It is also more advantageous if the seeds of the crop plants are sown by means of a sowing coulter with a symmetrical seed outlet.

It is advantageous if the seeds of the catch crop are sown simultaneously with the sowing of the crop seeds, the seeds of the catch crop being directed in front of, behind or next to the coulter sowing the crop seeds in one or two streams of the catch crop.

It is better if the catch crop seeds are introduced into the coulter that sows crop seeds.

PL 241 554 B1

Preferably, the stream of microgranulates containing mineral fertilizers or plant protection products is directed before or after the coulter sowing seeds of crop plants, from one or both sides of the stream of seeds of crop plants.

It is also good when a stream of microgranules containing mineral fertilizers or plant protection products is introduced into the sowing coulter and mixed with a stream of crop seeds.

It is good if the stream of microgranulates containing mineral fertilizers or plant protection products is directed to the surface of the belts cultivated behind the copying and compacting wheel.

It is also advantageous when the stream of microgranulates containing mineral fertilizers or plant protection products is directed into strips of uncultivated soil.

It is advantageous if the compaction of the soil with the depth gauge wheel is adjusted by replacing the depth gauge wheel with a wheel with a different profile.

It is also good when, after sowing, the soil is leveled with a leveling harrow, placed behind the sowing coulter, with an adjustable, sliding tine spacing and an adjustable angle of inclination of the tines relative to the soil surface.

Preferably, additionally, plant protection products, biostimulators or fertilizer solutions are sprayed with the use of spray jet guides and shields.

It is better if the working liquid of plant protection products, biostimulators or fertilizer solutions is sprayed in the cultivated strip, in the uncultivated strip or over the entire soil surface.

It is also better if the working liquid of plant protection products, biostimulators or fertilizer solutions is sprayed before or after the coulter sowing the seeds of crop plants.

It is also better if the working liquid of plant protection agents, biostimulators or fertilizer solutions is additionally sprayed before or after the leveling harrow.

The subject of the invention is presented in the examples of embodiment in the drawing, in which Fig. 1 shows a cultivation scheme in an embodiment, Fig. 2 shows one of the embodiments in the field of mulch depositing places, Fig. 3 shows an alternative embodiment in the field of mulch depositing places, Fig.

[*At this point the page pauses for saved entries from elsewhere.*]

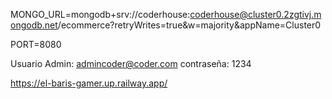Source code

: MONGO_URL=mongodb+srv://coderhouse:coderhouse@cluster0.2zgtivj.mongodb.net/ecommerce?retryWrites=true&w=majority&appName=Cluster0

PORT=8080

Usuario Admin:
admincoder@coder.com
contraseña:
1234

https://el-baris-gamer.up.railway.app/

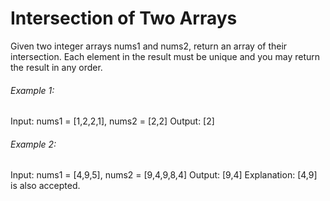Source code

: # Intersection of Two Arrays

Given two integer arrays nums1 and nums2, return an array of their intersection. Each element in the result must be unique and you may return the result in any order.

###### Example 1:

Input: nums1 = [1,2,2,1], nums2 = [2,2]
Output: [2]

###### Example 2:

Input: nums1 = [4,9,5], nums2 = [9,4,9,8,4]
Output: [9,4]
Explanation: [4,9] is also accepted.
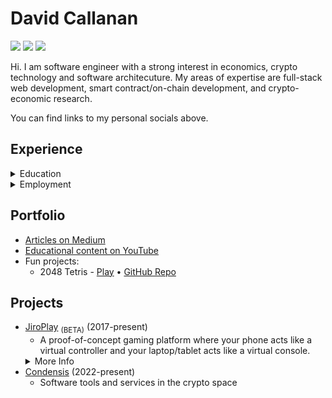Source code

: # David Callanan

[![](https://img.shields.io/badge/GitHub-100000?style=for-the-badge&logo=github&logoColor=white)](https://github.com/davidcallanan)
[![](https://img.shields.io/badge/Medium-12100E?style=for-the-badge&logo=medium&logoColor=white)](https://medium.com/@davidcallanan)
[![](https://img.shields.io/badge/LinkedIn-0077B5?style=for-the-badge&logo=linkedin&logoColor=white)](https://www.linkedin.com/in/davidpcallanan/)

Hi. I am software engineer with a strong interest in economics, crypto technology and software architecuture.
My areas of expertise are full-stack web development, smart contract/on-chain development, and crypto-economic research.

You can find links to my personal socials above.

## Experience

<details>
  
<summary> Education </summary>

<br>
  
<ul>
  <li>
    Maynooth University — <a href="https://www.maynoothuniversity.ie/study-maynooth/undergraduate-studies/courses/bsc-computational-thinking">Bachelor of Science, Computational Thinking</a> (2021-2024)
    <ul>
      <li> Computer Science, Pure Mathematics and Philosophy (Accelerated Degree) </li>
    </ul>
  </li>
  <li>
    Self-educated
    <ul>
      <li> Programming & Software Development (2012-2017) </li>
      <li> Software Architecture & Engineering (2018-present) </li>
      <li> Crypto Technology & Economics (2020-present) </li>
    </ul>
  </li>
</ul>

</details>

<details>

<summary> Employment </summary>

<br>

<ul>
  <li> DLT Capital Limited Ireland (2021-present) </li>
  <ul>
    <li> Full-stack development </li>
    <li> Crypto trading tools and research </li>
  </ul>
</ul>

</details>

## Portfolio

 - [Articles on Medium](https://medium.com/@davidcallanan)
 - [Educational content on YouTube](https://www.youtube.com/CodePulse)
 - Fun projects:
   - 2048 Tetris - [Play](/2048-tetris) • [GitHub Repo](https://github.com/davidcallanan/2048-tetris)

## Projects

 - [JiroPlay](https://gamepack.jiroplay.com/) <sub>(BETA)</sub> (2017-present)
   - A proof-of-concept gaming platform where your phone acts like a virtual controller and your laptop/tablet acts like a virtual console.
   <details> <summary> More Info </summary> <ul> <li> Takes advantage of WebRTC communication to reduce latency and server infrastructure needed. </li> <li> This was just a fun project and so the sample games are not high-quality. </li> <li> Knows issues: The platform does not work as reliably over hotspots, mobile data, public WiFi and in locations with firewall limitations. It is preferable for everyone to be on the same LAN network and to ensure that direct LAN communication is not blocked. There may be connection issues on older devices. </li> </ul> </details>
 - [Condensis](https://condensis.com/) (2022-present)
   - Software tools and services in the crypto space
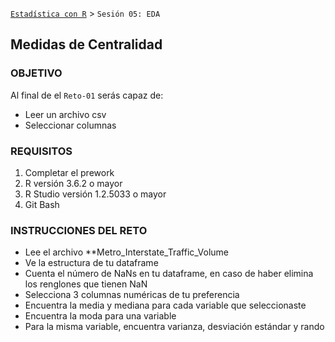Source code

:  [`Estadística con R`](../Readme.md) > `Sesión 05: EDA` 

## Medidas de Centralidad

### OBJETIVO

Al final de el `Reto-01` serás capaz de:
- Leer un archivo csv
- Seleccionar columnas

### REQUISITOS

1. Completar el prework
2. R versión 3.6.2 o mayor
3. R Studio versión 1.2.5033 o mayor 
4. Git Bash

### INSTRUCCIONES DEL RETO

- Lee el archivo **Metro_Interstate_Traffic_Volume
- Ve la estructura de tu dataframe
- Cuenta el número de NaNs en tu dataframe, en caso de haber elimina los renglones que tienen NaN
- Selecciona 3 columnas numéricas de tu preferencia
- Encuentra la media y mediana para cada variable que seleccionaste
- Encuentra la moda para una variable
- Para la misma variable, encuentra varianza, desviación estándar y rando
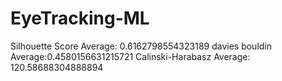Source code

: # EyeTracking-ML
Silhouette Score Average: 0.6162798554323189
davies bouldin Average:0.4580156631215721
Calinski-Harabasz Average: 120.58688304888894
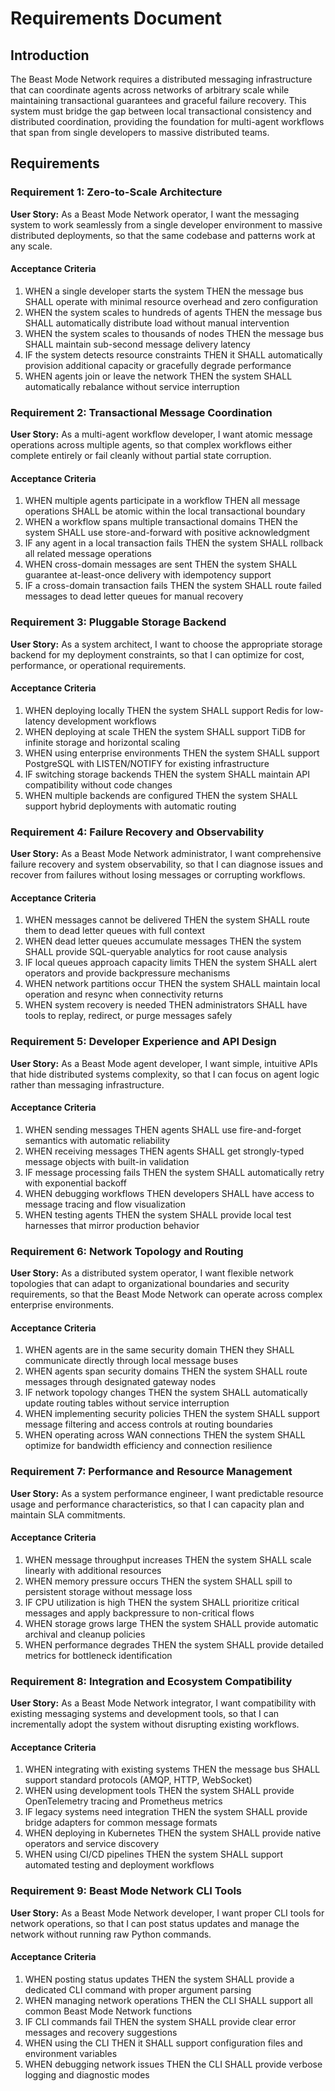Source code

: # Requirements Document

## Introduction

The Beast Mode Network requires a distributed messaging infrastructure that can coordinate agents across networks of arbitrary scale while maintaining transactional guarantees and graceful failure recovery. This system must bridge the gap between local transactional consistency and distributed coordination, providing the foundation for multi-agent workflows that span from single developers to massive distributed teams.

## Requirements

### Requirement 1: Zero-to-Scale Architecture

**User Story:** As a Beast Mode Network operator, I want the messaging system to work seamlessly from a single developer environment to massive distributed deployments, so that the same codebase and patterns work at any scale.

#### Acceptance Criteria

1. WHEN a single developer starts the system THEN the message bus SHALL operate with minimal resource overhead and zero configuration
2. WHEN the system scales to hundreds of agents THEN the message bus SHALL automatically distribute load without manual intervention
3. WHEN the system scales to thousands of nodes THEN the message bus SHALL maintain sub-second message delivery latency
4. IF the system detects resource constraints THEN it SHALL automatically provision additional capacity or gracefully degrade performance
5. WHEN agents join or leave the network THEN the system SHALL automatically rebalance without service interruption

### Requirement 2: Transactional Message Coordination

**User Story:** As a multi-agent workflow developer, I want atomic message operations across multiple agents, so that complex workflows either complete entirely or fail cleanly without partial state corruption.

#### Acceptance Criteria

1. WHEN multiple agents participate in a workflow THEN all message operations SHALL be atomic within the local transactional boundary
2. WHEN a workflow spans multiple transactional domains THEN the system SHALL use store-and-forward with positive acknowledgment
3. IF any agent in a local transaction fails THEN the system SHALL rollback all related message operations
4. WHEN cross-domain messages are sent THEN the system SHALL guarantee at-least-once delivery with idempotency support
5. IF a cross-domain transaction fails THEN the system SHALL route failed messages to dead letter queues for manual recovery

### Requirement 3: Pluggable Storage Backend

**User Story:** As a system architect, I want to choose the appropriate storage backend for my deployment constraints, so that I can optimize for cost, performance, or operational requirements.

#### Acceptance Criteria

1. WHEN deploying locally THEN the system SHALL support Redis for low-latency development workflows
2. WHEN deploying at scale THEN the system SHALL support TiDB for infinite storage and horizontal scaling
3. WHEN using enterprise environments THEN the system SHALL support PostgreSQL with LISTEN/NOTIFY for existing infrastructure
4. IF switching storage backends THEN the system SHALL maintain API compatibility without code changes
5. WHEN multiple backends are configured THEN the system SHALL support hybrid deployments with automatic routing

### Requirement 4: Failure Recovery and Observability

**User Story:** As a Beast Mode Network administrator, I want comprehensive failure recovery and system observability, so that I can diagnose issues and recover from failures without losing messages or corrupting workflows.

#### Acceptance Criteria

1. WHEN messages cannot be delivered THEN the system SHALL route them to dead letter queues with full context
2. WHEN dead letter queues accumulate messages THEN the system SHALL provide SQL-queryable analytics for root cause analysis
3. IF local queues approach capacity limits THEN the system SHALL alert operators and provide backpressure mechanisms
4. WHEN network partitions occur THEN the system SHALL maintain local operation and resync when connectivity returns
5. WHEN system recovery is needed THEN administrators SHALL have tools to replay, redirect, or purge messages safely

### Requirement 5: Developer Experience and API Design

**User Story:** As a Beast Mode agent developer, I want simple, intuitive APIs that hide distributed systems complexity, so that I can focus on agent logic rather than messaging infrastructure.

#### Acceptance Criteria

1. WHEN sending messages THEN agents SHALL use fire-and-forget semantics with automatic reliability
2. WHEN receiving messages THEN agents SHALL get strongly-typed message objects with built-in validation
3. IF message processing fails THEN the system SHALL automatically retry with exponential backoff
4. WHEN debugging workflows THEN developers SHALL have access to message tracing and flow visualization
5. WHEN testing agents THEN the system SHALL provide local test harnesses that mirror production behavior

### Requirement 6: Network Topology and Routing

**User Story:** As a distributed system operator, I want flexible network topologies that can adapt to organizational boundaries and security requirements, so that the Beast Mode Network can operate across complex enterprise environments.

#### Acceptance Criteria

1. WHEN agents are in the same security domain THEN they SHALL communicate directly through local message buses
2. WHEN agents span security domains THEN the system SHALL route messages through designated gateway nodes
3. IF network topology changes THEN the system SHALL automatically update routing tables without service interruption
4. WHEN implementing security policies THEN the system SHALL support message filtering and access controls at routing boundaries
5. WHEN operating across WAN connections THEN the system SHALL optimize for bandwidth efficiency and connection resilience

### Requirement 7: Performance and Resource Management

**User Story:** As a system performance engineer, I want predictable resource usage and performance characteristics, so that I can capacity plan and maintain SLA commitments.

#### Acceptance Criteria

1. WHEN message throughput increases THEN the system SHALL scale linearly with additional resources
2. WHEN memory pressure occurs THEN the system SHALL spill to persistent storage without message loss
3. IF CPU utilization is high THEN the system SHALL prioritize critical messages and apply backpressure to non-critical flows
4. WHEN storage grows large THEN the system SHALL provide automatic archival and cleanup policies
5. WHEN performance degrades THEN the system SHALL provide detailed metrics for bottleneck identification

### Requirement 8: Integration and Ecosystem Compatibility

**User Story:** As a Beast Mode Network integrator, I want compatibility with existing messaging systems and development tools, so that I can incrementally adopt the system without disrupting existing workflows.

#### Acceptance Criteria

1. WHEN integrating with existing systems THEN the message bus SHALL support standard protocols (AMQP, HTTP, WebSocket)
2. WHEN using development tools THEN the system SHALL provide OpenTelemetry tracing and Prometheus metrics
3. IF legacy systems need integration THEN the system SHALL provide bridge adapters for common message formats
4. WHEN deploying in Kubernetes THEN the system SHALL provide native operators and service discovery
5. WHEN using CI/CD pipelines THEN the system SHALL support automated testing and deployment workflows

### Requirement 9: Beast Mode Network CLI Tools

**User Story:** As a Beast Mode Network developer, I want proper CLI tools for network operations, so that I can post status updates and manage the network without running raw Python commands.

#### Acceptance Criteria

1. WHEN posting status updates THEN the system SHALL provide a dedicated CLI command with proper argument parsing
2. WHEN managing network operations THEN the CLI SHALL support all common Beast Mode Network functions
3. IF CLI commands fail THEN the system SHALL provide clear error messages and recovery suggestions
4. WHEN using the CLI THEN it SHALL support configuration files and environment variables
5. WHEN debugging network issues THEN the CLI SHALL provide verbose logging and diagnostic modes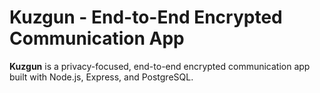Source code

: # Kuzgun - End-to-End Encrypted Communication App

**Kuzgun** is a privacy-focused, end-to-end encrypted communication app built with Node.js, Express, and PostgreSQL.
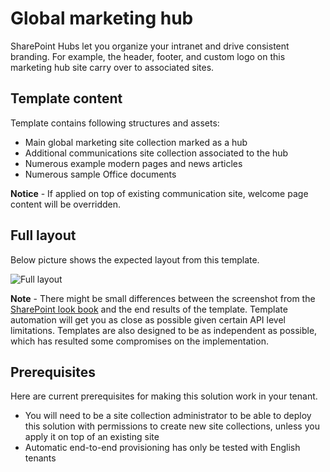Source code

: # Global marketing hub

SharePoint Hubs let you organize your intranet and drive consistent branding. For example, the header, footer, and custom logo on this marketing hub site carry over to associated sites.

## Template content

Template contains following structures and assets:

- Main global marketing site collection marked as a hub
- Additional communications site collection associated to the hub
- Numerous example modern pages and news articles
- Numerous sample Office documents

**Notice** - If applied on top of existing communication site, welcome page content will be overridden.

## Full layout

Below picture shows the expected layout from this template.

![Full layout](./full-layout-globalmarketing.jpg)

**Note** - There might be small differences between the screenshot from the [SharePoint look book](https://spdesign.azurewebsites.net) and the end results of the template. Template automation will get you as close as possible given certain API level limitations. Templates are also designed to be as independent as possible, which has resulted some compromises on the implementation.

## Prerequisites

Here are current prerequisites for making this solution work in your tenant.

- You will need to be a site collection administrator to be able to deploy this solution with permissions to create new site collections, unless you apply it on top of an existing site
- Automatic end-to-end provisioning has only be tested with English tenants
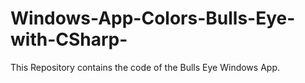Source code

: # Windows-App-Colors-Bulls-Eye-with-CSharp-

This Repository contains the code of the Bulls Eye Windows App. 
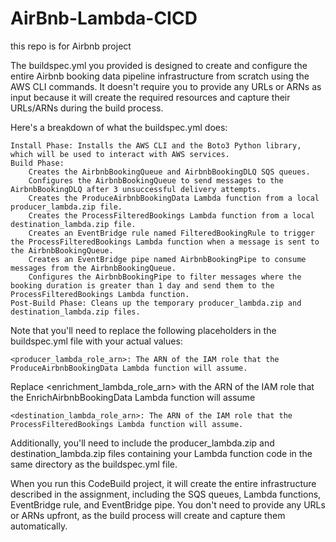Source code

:# AirBnb-Lambda-CICD
this repo is for Airbnb project


The buildspec.yml you provided is designed to create and configure the entire Airbnb booking data pipeline infrastructure from scratch using the AWS CLI commands. It doesn't require you to provide any URLs or ARNs as input because it will create the required resources and capture their URLs/ARNs during the build process.

Here's a breakdown of what the buildspec.yml does:

    Install Phase: Installs the AWS CLI and the Boto3 Python library, which will be used to interact with AWS services.
    Build Phase:
        Creates the AirbnbBookingQueue and AirbnbBookingDLQ SQS queues.
        Configures the AirbnbBookingQueue to send messages to the AirbnbBookingDLQ after 3 unsuccessful delivery attempts.
        Creates the ProduceAirbnbBookingData Lambda function from a local producer_lambda.zip file.
        Creates the ProcessFilteredBookings Lambda function from a local destination_lambda.zip file.
        Creates an EventBridge rule named FilteredBookingRule to trigger the ProcessFilteredBookings Lambda function when a message is sent to the AirbnbBookingQueue.
        Creates an EventBridge pipe named AirbnbBookingPipe to consume messages from the AirbnbBookingQueue.
        Configures the AirbnbBookingPipe to filter messages where the booking duration is greater than 1 day and send them to the ProcessFilteredBookings Lambda function.
    Post-Build Phase: Cleans up the temporary producer_lambda.zip and destination_lambda.zip files.

Note that you'll need to replace the following placeholders in the buildspec.yml file with your actual values:

    <producer_lambda_role_arn>: The ARN of the IAM role that the ProduceAirbnbBookingData Lambda function will assume.
   
   Replace <enrichment_lambda_role_arn> with the ARN of the IAM role that the EnrichAirbnbBookingData Lambda function will assume

    <destination_lambda_role_arn>: The ARN of the IAM role that the ProcessFilteredBookings Lambda function will assume.

Additionally, you'll need to include the producer_lambda.zip and destination_lambda.zip files containing your Lambda function code in the same directory as the buildspec.yml file.

When you run this CodeBuild project, it will create the entire infrastructure described in the assignment, including the SQS queues, Lambda functions, EventBridge rule, and EventBridge pipe. You don't need to provide any URLs or ARNs upfront, as the build process will create and capture them automatically.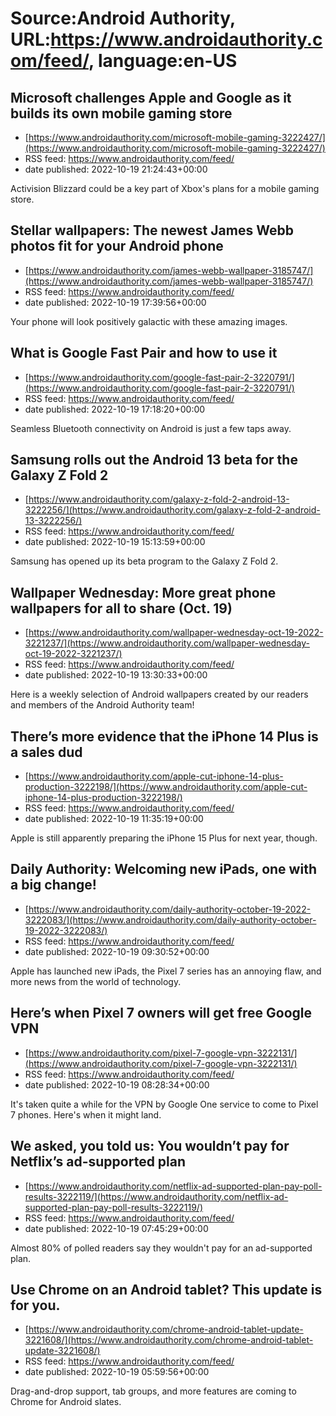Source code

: # Source:Android Authority, URL:https://www.androidauthority.com/feed/, language:en-US

## Microsoft challenges Apple and Google as it builds its own mobile gaming store
 - [https://www.androidauthority.com/microsoft-mobile-gaming-3222427/](https://www.androidauthority.com/microsoft-mobile-gaming-3222427/)
 - RSS feed: https://www.androidauthority.com/feed/
 - date published: 2022-10-19 21:24:43+00:00

Activision Blizzard could be a key part of Xbox's plans for a mobile gaming store.

## Stellar wallpapers: The newest James Webb photos fit for your Android phone
 - [https://www.androidauthority.com/james-webb-wallpaper-3185747/](https://www.androidauthority.com/james-webb-wallpaper-3185747/)
 - RSS feed: https://www.androidauthority.com/feed/
 - date published: 2022-10-19 17:39:56+00:00

Your phone will look positively galactic with these amazing images.

## What is Google Fast Pair and how to use it
 - [https://www.androidauthority.com/google-fast-pair-2-3220791/](https://www.androidauthority.com/google-fast-pair-2-3220791/)
 - RSS feed: https://www.androidauthority.com/feed/
 - date published: 2022-10-19 17:18:20+00:00

Seamless Bluetooth connectivity on Android is just a few taps away.

## Samsung rolls out the Android 13 beta for the Galaxy Z Fold 2
 - [https://www.androidauthority.com/galaxy-z-fold-2-android-13-3222256/](https://www.androidauthority.com/galaxy-z-fold-2-android-13-3222256/)
 - RSS feed: https://www.androidauthority.com/feed/
 - date published: 2022-10-19 15:13:59+00:00

Samsung has opened up its beta program to the Galaxy Z Fold 2.

## Wallpaper Wednesday: More great phone wallpapers for all to share (Oct. 19)
 - [https://www.androidauthority.com/wallpaper-wednesday-oct-19-2022-3221237/](https://www.androidauthority.com/wallpaper-wednesday-oct-19-2022-3221237/)
 - RSS feed: https://www.androidauthority.com/feed/
 - date published: 2022-10-19 13:30:33+00:00

Here is a weekly selection of Android wallpapers created by our readers and members of the Android Authority team!

## There’s more evidence that the iPhone 14 Plus is a sales dud
 - [https://www.androidauthority.com/apple-cut-iphone-14-plus-production-3222198/](https://www.androidauthority.com/apple-cut-iphone-14-plus-production-3222198/)
 - RSS feed: https://www.androidauthority.com/feed/
 - date published: 2022-10-19 11:35:19+00:00

Apple is still apparently preparing the iPhone 15 Plus for next year, though.

## Daily Authority: Welcoming new iPads, one with a big change!
 - [https://www.androidauthority.com/daily-authority-october-19-2022-3222083/](https://www.androidauthority.com/daily-authority-october-19-2022-3222083/)
 - RSS feed: https://www.androidauthority.com/feed/
 - date published: 2022-10-19 09:30:52+00:00

Apple has launched new iPads, the Pixel 7 series has an annoying flaw, and more news from the world of technology.

## Here’s when Pixel 7 owners will get free Google VPN
 - [https://www.androidauthority.com/pixel-7-google-vpn-3222131/](https://www.androidauthority.com/pixel-7-google-vpn-3222131/)
 - RSS feed: https://www.androidauthority.com/feed/
 - date published: 2022-10-19 08:28:34+00:00

It's taken quite a while for the VPN by Google One service to come to Pixel 7 phones. Here's when it might land.

## We asked, you told us: You wouldn’t pay for Netflix’s ad-supported plan
 - [https://www.androidauthority.com/netflix-ad-supported-plan-pay-poll-results-3222119/](https://www.androidauthority.com/netflix-ad-supported-plan-pay-poll-results-3222119/)
 - RSS feed: https://www.androidauthority.com/feed/
 - date published: 2022-10-19 07:45:29+00:00

Almost 80% of polled readers say they wouldn't pay for an ad-supported plan.

## Use Chrome on an Android tablet? This update is for you.
 - [https://www.androidauthority.com/chrome-android-tablet-update-3221608/](https://www.androidauthority.com/chrome-android-tablet-update-3221608/)
 - RSS feed: https://www.androidauthority.com/feed/
 - date published: 2022-10-19 05:59:56+00:00

Drag-and-drop support, tab groups, and more features are coming to Chrome for Android slates.

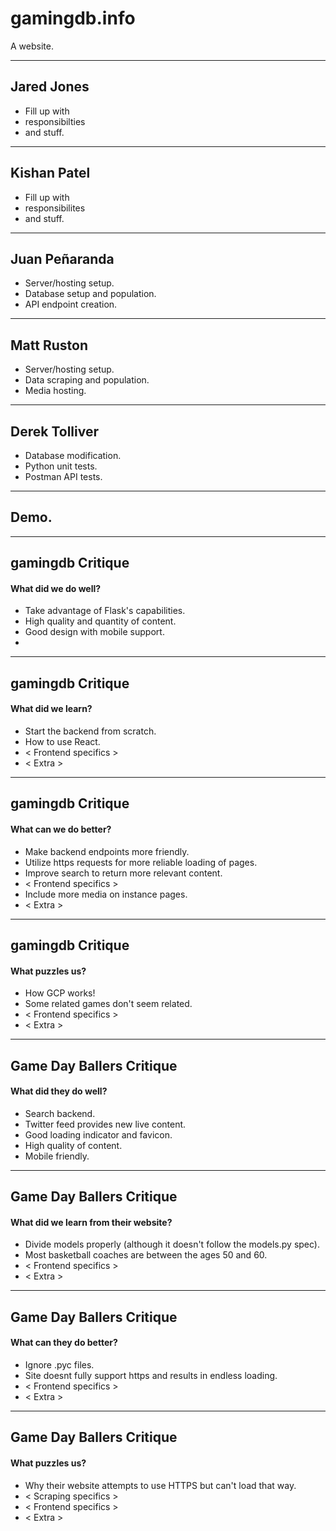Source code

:# gamingdb.info

A website.

---

## Jared Jones

- Fill up with
- responsibilties
- and stuff.

---

## Kishan Patel

- Fill up with
- responsibilites
- and stuff.

---

## Juan Peñaranda

- Server/hosting setup.
- Database setup and population.
- API endpoint creation.

---

## Matt Ruston

- Server/hosting setup.
- Data scraping and population.
- Media hosting.

---

## Derek Tolliver

- Database modification.
- Python unit tests.
- Postman API tests.

---

## Demo.

---

## gamingdb Critique

#### What did we do well?

- Take advantage of Flask's capabilities.
- High quality and quantity of content.
- Good design with mobile support.
- 

---

## gamingdb Critique

#### What did we learn?

- Start the backend from scratch.
- How to use React.
- < Frontend specifics >
- < Extra >

---

## gamingdb Critique

#### What can we do better?

- Make backend endpoints more friendly.
- Utilize https requests for more reliable loading of pages.
- Improve search to return more relevant content.
- < Frontend specifics >
- Include more media on instance pages.
- < Extra >

---

## gamingdb Critique

#### What puzzles us?

- How GCP works!
- Some related games don't seem related.
- < Frontend specifics >
- < Extra >

---

## Game Day Ballers Critique

#### What did they do well?

- Search backend.
- Twitter feed provides new live content.
- Good loading indicator and favicon.
- High quality of content.
- Mobile friendly.

---

## Game Day Ballers Critique

#### What did we learn from their website?

- Divide models properly (although it doesn't follow the models.py spec).
- Most basketball coaches are between the ages 50 and 60.
- < Frontend specifics >
- < Extra >

---

## Game Day Ballers Critique

#### What can they do better?

- Ignore .pyc files.
- Site doesnt fully support https and results in endless loading.
- < Frontend specifics >
- < Extra >

---

## Game Day Ballers Critique

#### What puzzles us?

- Why their website attempts to use HTTPS but can't load that way.
- < Scraping specifics >
- < Frontend specifics >
- < Extra >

Fig. 4 shows one embodiment of crop seeds sowing locations, Fig. 5 shows an alternative embodiment of crop seeds sowing locations, Figs. 6 and 7 show embodiments of catch crop seeds sowing locations, Fig. 8, 9 and 10 show embodiments in the field of directing the stream of microgranulates containing mineral fertilizers or plant protection products, fig. 11 shows another embodiment of a loosening tooth, fig. 12 shows one embodiment of a sowing coulter, fig.

In the method for growing plants according to the invention, the cultivated strips in which the crop seeds are to be sown are loosened to a depth of up to 35 cm. Between these strips 1, uncultivated strips 3 are left, and in one pass of the machine equipped with a disc coulter, loosening tines, fertilizer dosing device, press wheels, seed sowing coulters 13 and copying and compacting wheels 9, the mulch is moved away and placed in strips uncultivated 3, the soil is loosened in the cultivated strips 1, after the soil is loosened, mineral fertilizers are placed in its loosened cultivated strips 1, then the cultivated strips 1 are compacted with the machine's press wheel, and after compaction, seeds of crop plants are sown in them, and then compacted the soil is spread by means of the copying and compacting wheel 9 of the machine, which maintains the sowing depth and increases water infiltration. The cultivated strip 1 is divided into cultivated streams 2 and fertilizer streams 4, in which mineral fertilizer is applied with the machine's loosening tines.

In the embodiment shown in Fig. 1, the cultivated strip 1 is divided into two cultivated streams 2, arranged horizontally, between which fertilizer is applied in one stream 4, and one deeper cultivated stream 2, arranged vertically. In one embodiment, fertilizer is centrally applied in the deeper crop stream 2. Preferably, a loosening tooth is used equipped with two levels of conditioners 10 spaced on the sides of the leg 11, shown in Fig. 11. Also visible in Fig. 11 are the outlets 12 of the fertilizer channels. In one embodiment of the invention, the depth of fertilizer application is adjusted by adjusting the height of these outlets 12.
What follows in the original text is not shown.